The wine shops and supermarkets in Malaysia offer a plethora of wines from all major wine regions of the world, sans the United States. Australia and New Zealand are well represented, due no doubt to proximity; but even South America, South Africa and Europe all have wines widely available. At the low end of the market it is hard to find interesting and contemplative wines. Sure enough, nearly all of the “value” new world wines were simplistic, mass produced and terribly boring. My palate was well beyond these Coca Cola wines. But what surprised me, altered my palate and change my life were the “rustic” and cheap European wines.

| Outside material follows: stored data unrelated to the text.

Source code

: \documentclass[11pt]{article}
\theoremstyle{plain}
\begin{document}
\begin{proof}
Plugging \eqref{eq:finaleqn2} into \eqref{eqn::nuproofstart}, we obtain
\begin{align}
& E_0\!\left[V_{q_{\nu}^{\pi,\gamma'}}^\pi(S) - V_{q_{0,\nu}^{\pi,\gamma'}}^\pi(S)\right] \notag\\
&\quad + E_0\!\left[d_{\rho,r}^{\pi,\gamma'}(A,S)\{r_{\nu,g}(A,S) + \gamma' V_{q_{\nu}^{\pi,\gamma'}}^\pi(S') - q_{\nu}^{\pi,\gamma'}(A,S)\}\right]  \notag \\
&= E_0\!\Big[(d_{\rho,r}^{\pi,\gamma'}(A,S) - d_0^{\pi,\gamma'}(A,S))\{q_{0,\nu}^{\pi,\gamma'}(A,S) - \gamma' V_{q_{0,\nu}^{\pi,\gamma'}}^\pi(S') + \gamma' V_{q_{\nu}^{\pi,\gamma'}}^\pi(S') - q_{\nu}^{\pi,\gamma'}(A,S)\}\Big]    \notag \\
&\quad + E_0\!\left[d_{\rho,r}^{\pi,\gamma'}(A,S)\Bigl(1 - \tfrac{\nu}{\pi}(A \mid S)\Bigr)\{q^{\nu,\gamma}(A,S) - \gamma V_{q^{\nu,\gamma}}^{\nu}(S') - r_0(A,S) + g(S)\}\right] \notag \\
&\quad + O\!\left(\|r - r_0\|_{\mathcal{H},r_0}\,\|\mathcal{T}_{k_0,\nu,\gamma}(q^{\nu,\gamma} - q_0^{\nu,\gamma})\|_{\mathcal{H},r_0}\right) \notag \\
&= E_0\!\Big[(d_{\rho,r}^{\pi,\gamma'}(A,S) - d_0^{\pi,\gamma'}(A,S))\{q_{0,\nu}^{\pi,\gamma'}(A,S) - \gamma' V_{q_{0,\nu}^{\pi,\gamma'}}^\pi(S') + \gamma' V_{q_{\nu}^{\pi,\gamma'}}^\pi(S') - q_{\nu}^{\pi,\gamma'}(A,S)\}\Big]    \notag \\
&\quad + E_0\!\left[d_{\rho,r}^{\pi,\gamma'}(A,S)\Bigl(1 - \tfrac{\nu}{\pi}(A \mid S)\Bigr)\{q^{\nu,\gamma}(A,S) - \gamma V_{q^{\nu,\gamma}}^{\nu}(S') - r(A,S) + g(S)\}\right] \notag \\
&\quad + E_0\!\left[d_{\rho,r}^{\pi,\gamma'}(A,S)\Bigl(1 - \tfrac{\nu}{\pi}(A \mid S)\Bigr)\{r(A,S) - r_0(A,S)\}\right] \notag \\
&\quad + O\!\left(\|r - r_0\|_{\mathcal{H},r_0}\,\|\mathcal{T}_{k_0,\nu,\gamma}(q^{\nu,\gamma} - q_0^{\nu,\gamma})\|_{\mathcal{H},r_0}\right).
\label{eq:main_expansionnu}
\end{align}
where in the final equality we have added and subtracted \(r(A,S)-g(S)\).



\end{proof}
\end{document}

2008 Plaimont Corolle Côtes du Condomois Vin De Pays“Almost Beaujolais in style – Light floral nose of ripe red berries, very nice. Great mouthfeel, light and pleasant, a wonderful find.”
I did find a few Australian wines that interested me. These turned out to be mostly Rhone varietals, especially Grenache and Mourvedre. I first came across GSM styled blends in Malaysia with Australian wines such as the 2005 Langmeil Three Gardens SGM Barrosa Valley. Though fruit forward, these blends offered a complexity I’d not previously encountered. Little did I know then that I would one day become a card carrying Rhone Ranger Sidekick living in Paso Robles, CA.
2005 Torbreck GSM Old Vines Barrosa Valley“Great lush fruit driven nose, typical fragrant Grenache with deeper groundedness. Lush, full in the mouth. Good weight, vanilla, long sweet finish. Super easy to drink – almost a GSM version of Yellow Tail but better structured and much more interesting.”
I was saved from the woes of terrible wine by a wine bar: That Little Wine Bar. Out of nowhere, on the island of Penang, That Little Wine Bar opened its doors and brought the wines of Southern France to Malaysia. The owners who had spent a good amount of time in the Gascony region of France set about importing the wine of their friends. Bypassing the importers and distribution companies (and their markups) was both a way to differentiate themselves and more importantly, offer their customers the best value. The wines that were brought in were from areas I had never heard of: Côtes de Gascogne, Saint Mont, Madiran, even Austria. The varietals too were new to me: Tannat, Pinenc, Colombard, Ugni Blanc, Listan, St. Laurent, Blaufränkisch, Zweigelt…
2008 George Presinger Grauburgunder (Pinot Gris) Heideboden“Lovely simple pear with a touch of white pepper and a sea minerality on the nose. Tropical Longan fruit, great structure, juicy acidity, refreshing tingling finish.
As I mentioned, the wines were “rustic” to be sure but well beyond what I thought was possible. I had always looked at the spectrum of wine character as fruit forward to mineral/earthy. These new wines that I tried opened up a whole new world. They pushed the earthiness end of the spectrum into peaty, barnyard, and mushroom. The complexity that could be found at this far end of the spectrum astounded me. I had few words and little vocabulary to describe these wines. Most importantly – I loved them.
2006 Chateau Pouypardin Podio Pardino Condom“First wine at That Little Wine Bar – Very bizarre wine. Immediate strong vinegar on the early nose. Goes away with short time open. Very intriguing, mellow but interesting. Earthy barnyard, wet soil, some wet ashtray. The mouth is exceptionally dry but great weight. Full mouthfeel, mineral, vegital. Clean finish. A little cherry on the tip of the tongue at the finish. What is this?”
I had started to really understand my palate; complexity, understatement, earthiness and even a touch of the barnyard pleased me. Finally I was finding myself through experimentation, not through recommendation. It was my discovery. Malaysia was an experience of a lifetime. Going in, I knew a trip like this would change my life. But I never expected Malaysia to help me find my palate.